SUPPLIED DATA:

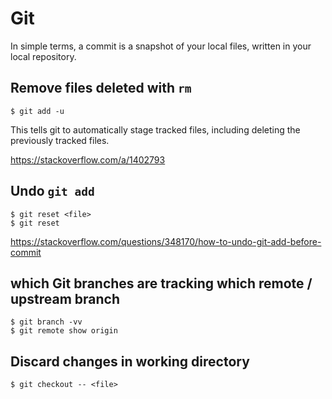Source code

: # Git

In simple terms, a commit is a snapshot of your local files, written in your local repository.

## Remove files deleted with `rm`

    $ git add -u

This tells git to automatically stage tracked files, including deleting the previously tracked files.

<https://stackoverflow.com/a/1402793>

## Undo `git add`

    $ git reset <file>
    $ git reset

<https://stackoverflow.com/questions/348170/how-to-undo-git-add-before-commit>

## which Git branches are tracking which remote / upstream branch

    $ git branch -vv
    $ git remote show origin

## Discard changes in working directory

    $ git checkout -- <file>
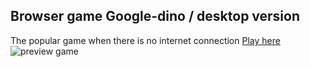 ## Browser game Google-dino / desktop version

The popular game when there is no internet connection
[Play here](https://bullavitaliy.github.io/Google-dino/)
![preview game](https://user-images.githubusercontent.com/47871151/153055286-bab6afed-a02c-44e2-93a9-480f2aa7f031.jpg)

* * *

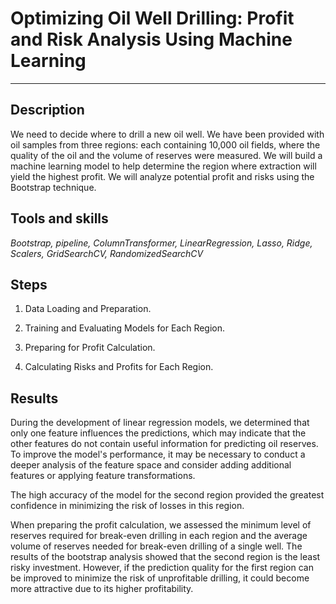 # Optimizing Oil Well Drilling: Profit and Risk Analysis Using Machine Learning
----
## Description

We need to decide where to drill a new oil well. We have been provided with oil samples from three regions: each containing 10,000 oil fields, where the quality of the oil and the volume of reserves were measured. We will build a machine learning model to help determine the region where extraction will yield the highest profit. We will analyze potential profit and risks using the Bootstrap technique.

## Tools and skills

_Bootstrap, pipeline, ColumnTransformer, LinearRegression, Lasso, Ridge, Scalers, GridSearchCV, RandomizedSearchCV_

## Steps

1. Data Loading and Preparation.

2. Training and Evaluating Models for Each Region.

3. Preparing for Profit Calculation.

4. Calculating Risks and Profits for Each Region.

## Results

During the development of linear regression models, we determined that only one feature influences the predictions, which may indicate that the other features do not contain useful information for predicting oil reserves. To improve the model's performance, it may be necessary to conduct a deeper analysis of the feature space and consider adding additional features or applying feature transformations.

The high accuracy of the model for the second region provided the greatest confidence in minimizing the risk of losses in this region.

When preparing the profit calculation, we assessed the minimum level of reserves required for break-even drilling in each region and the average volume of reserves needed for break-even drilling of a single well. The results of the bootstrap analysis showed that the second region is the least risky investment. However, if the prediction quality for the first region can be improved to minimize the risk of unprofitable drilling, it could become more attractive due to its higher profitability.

TASK TO CARRY OUT:
Only one part of the material above is to be transcribed, namely the lines starting with the line that has "3. Preparing for Profit Calculation." and going on through the line that has "The high accuracy", exactly as they stand.

OUTPUT OF THE TASK:
3. Preparing for Profit Calculation.

4. Calculating Risks and Profits for Each Region.

## Results

During the development of linear regression models, we determined that only one feature influences the predictions, which may indicate that the other features do not contain useful information for predicting oil reserves. To improve the model's performance, it may be necessary to conduct a deeper analysis of the feature space and consider adding additional features or applying feature transformations.

The high accuracy of the model for the second region provided the greatest confidence in minimizing the risk of losses in this region.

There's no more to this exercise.